[Data Boundary: Start]

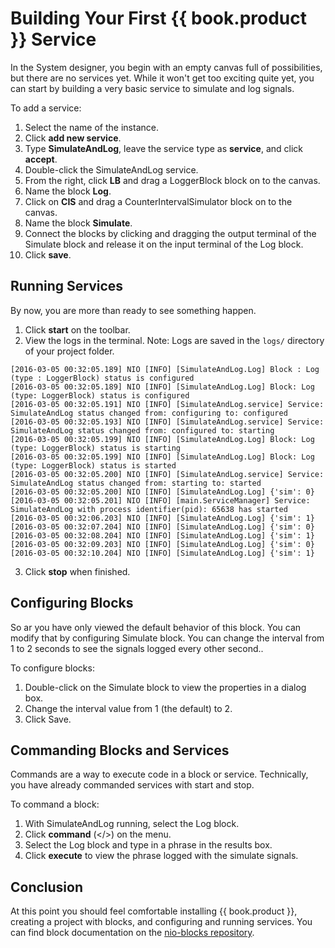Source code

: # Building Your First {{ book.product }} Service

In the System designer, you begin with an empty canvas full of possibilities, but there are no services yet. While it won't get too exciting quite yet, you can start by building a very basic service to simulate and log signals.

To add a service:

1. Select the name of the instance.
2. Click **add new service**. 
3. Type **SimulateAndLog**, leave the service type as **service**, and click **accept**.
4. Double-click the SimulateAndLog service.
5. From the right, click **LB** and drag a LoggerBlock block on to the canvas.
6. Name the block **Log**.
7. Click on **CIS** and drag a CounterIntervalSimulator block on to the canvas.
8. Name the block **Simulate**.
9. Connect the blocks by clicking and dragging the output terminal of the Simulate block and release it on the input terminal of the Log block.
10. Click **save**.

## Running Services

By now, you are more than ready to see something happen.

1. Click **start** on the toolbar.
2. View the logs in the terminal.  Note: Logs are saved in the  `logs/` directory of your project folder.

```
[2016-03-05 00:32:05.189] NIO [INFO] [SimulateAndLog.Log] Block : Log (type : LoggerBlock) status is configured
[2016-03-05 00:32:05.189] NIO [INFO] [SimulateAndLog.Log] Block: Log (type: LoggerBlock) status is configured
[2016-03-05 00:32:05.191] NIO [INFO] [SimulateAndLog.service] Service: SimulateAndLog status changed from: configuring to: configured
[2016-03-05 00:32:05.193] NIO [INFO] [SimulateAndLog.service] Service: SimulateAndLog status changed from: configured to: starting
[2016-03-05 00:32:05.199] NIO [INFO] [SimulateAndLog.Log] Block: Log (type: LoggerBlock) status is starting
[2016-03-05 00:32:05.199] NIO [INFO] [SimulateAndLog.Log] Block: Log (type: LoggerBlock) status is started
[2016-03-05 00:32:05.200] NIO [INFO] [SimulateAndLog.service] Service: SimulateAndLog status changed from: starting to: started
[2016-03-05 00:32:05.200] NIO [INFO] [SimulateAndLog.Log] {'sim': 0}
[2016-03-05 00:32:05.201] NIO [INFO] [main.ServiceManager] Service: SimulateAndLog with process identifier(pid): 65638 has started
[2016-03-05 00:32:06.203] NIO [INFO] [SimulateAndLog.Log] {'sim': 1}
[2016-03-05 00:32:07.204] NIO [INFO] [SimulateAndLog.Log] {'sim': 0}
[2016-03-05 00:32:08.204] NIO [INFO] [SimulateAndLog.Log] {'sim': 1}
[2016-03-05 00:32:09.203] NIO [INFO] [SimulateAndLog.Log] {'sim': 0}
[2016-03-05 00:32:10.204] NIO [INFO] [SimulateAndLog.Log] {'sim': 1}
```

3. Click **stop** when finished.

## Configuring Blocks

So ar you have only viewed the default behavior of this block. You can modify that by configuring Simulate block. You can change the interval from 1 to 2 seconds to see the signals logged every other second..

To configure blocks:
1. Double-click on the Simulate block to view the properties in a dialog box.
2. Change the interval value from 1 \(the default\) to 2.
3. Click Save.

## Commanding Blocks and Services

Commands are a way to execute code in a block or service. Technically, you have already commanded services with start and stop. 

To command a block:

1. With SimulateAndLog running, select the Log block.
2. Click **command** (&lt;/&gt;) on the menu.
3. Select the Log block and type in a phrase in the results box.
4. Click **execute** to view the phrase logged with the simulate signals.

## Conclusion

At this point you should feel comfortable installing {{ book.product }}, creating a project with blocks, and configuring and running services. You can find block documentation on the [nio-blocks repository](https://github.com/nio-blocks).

[Data Boundary: End]
[Data Boundary: Start]

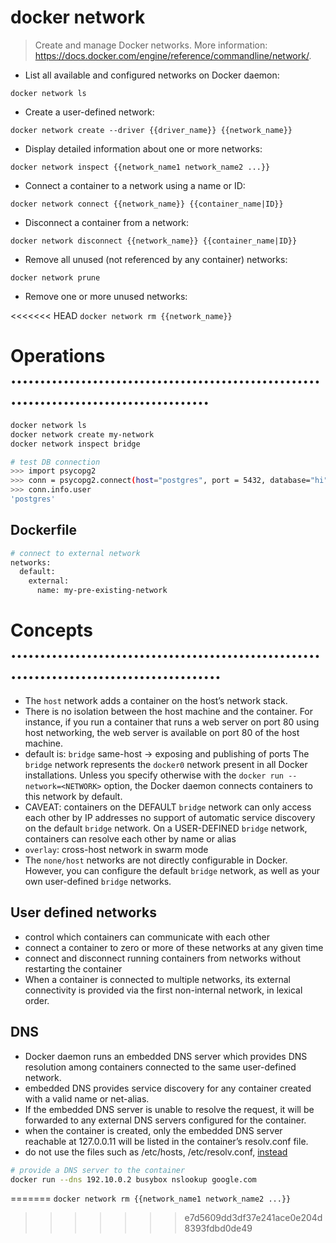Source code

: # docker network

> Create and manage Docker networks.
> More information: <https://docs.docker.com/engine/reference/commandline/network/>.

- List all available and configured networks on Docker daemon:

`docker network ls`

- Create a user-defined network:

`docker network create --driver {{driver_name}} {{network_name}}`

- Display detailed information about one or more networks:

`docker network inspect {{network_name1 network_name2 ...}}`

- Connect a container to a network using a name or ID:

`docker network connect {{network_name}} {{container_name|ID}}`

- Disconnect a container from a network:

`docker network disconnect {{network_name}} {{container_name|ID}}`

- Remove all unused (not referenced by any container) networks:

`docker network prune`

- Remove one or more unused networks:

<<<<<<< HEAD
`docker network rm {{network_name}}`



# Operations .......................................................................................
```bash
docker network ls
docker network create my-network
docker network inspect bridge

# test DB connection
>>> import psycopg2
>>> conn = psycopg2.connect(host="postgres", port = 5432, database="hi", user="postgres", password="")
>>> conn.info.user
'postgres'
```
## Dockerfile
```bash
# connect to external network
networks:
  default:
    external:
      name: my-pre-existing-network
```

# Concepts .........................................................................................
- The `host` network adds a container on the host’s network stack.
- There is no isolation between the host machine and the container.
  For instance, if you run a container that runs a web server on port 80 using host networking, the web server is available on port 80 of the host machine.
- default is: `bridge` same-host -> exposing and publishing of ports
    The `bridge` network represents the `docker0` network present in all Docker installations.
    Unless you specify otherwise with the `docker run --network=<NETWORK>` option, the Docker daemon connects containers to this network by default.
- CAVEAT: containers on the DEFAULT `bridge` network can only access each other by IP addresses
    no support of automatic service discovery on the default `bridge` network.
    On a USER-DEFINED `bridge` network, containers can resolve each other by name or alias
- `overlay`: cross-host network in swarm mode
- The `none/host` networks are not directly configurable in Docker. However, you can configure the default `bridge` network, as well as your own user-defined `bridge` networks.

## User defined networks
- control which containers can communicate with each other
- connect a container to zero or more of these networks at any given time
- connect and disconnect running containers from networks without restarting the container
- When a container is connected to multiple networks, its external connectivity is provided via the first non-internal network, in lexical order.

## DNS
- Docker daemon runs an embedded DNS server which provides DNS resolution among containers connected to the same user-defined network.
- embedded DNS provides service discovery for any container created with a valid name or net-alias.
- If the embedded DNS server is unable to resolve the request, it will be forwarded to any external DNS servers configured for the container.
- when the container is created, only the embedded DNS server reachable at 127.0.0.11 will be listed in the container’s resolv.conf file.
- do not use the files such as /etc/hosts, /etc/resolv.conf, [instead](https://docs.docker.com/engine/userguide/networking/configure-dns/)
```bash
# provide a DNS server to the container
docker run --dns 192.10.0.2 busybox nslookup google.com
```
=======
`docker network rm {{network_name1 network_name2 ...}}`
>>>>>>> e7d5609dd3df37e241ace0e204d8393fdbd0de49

[Data Boundary: End]

**The task**
Using the entries above, return each line that includes the word "discovery".

**Result for this task**
    no support of automatic service discovery on the default `bridge` network.
- embedded DNS provides service discovery for any container created with a valid name or net-alias.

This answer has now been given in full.